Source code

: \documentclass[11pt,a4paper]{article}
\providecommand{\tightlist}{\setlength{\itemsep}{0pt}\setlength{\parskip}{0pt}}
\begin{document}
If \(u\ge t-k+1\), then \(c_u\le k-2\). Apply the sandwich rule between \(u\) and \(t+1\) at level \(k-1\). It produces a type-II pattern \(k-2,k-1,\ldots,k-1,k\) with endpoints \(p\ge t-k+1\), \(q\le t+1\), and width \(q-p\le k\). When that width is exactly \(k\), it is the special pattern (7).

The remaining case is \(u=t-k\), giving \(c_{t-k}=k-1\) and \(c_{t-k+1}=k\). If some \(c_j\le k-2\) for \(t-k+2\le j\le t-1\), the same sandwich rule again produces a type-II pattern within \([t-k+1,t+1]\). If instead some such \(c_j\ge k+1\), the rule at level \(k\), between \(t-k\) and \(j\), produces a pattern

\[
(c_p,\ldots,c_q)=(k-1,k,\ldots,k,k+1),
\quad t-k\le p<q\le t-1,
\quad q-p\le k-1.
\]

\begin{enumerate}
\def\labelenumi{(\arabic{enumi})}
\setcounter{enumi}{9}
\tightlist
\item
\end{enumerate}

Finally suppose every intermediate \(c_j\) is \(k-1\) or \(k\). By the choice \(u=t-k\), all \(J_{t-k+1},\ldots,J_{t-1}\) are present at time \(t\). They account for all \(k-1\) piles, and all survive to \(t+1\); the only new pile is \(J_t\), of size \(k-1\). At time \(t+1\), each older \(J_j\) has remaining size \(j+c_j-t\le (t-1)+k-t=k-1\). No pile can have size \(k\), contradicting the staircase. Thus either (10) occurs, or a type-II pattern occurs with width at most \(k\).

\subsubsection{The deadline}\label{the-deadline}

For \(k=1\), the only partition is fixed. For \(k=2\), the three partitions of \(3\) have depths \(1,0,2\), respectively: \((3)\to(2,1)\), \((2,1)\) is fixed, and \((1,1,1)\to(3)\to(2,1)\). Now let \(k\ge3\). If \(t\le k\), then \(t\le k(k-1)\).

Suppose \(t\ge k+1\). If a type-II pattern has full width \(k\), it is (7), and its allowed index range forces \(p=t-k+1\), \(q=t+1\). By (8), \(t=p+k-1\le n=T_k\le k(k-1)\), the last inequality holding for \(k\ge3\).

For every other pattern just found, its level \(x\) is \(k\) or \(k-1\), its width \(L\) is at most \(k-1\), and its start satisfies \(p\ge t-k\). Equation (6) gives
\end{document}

The task - What you copy should begin at the line with "For every other" and end at the final line of the listing, each line exactly as it is.

Final answer -
For every other pattern just found, its level \(x\) is \(k\) or \(k-1\), its width \(L\) is at most \(k-1\), and its start satisfies \(p\ge t-k\). Equation (6) gives
\end{document}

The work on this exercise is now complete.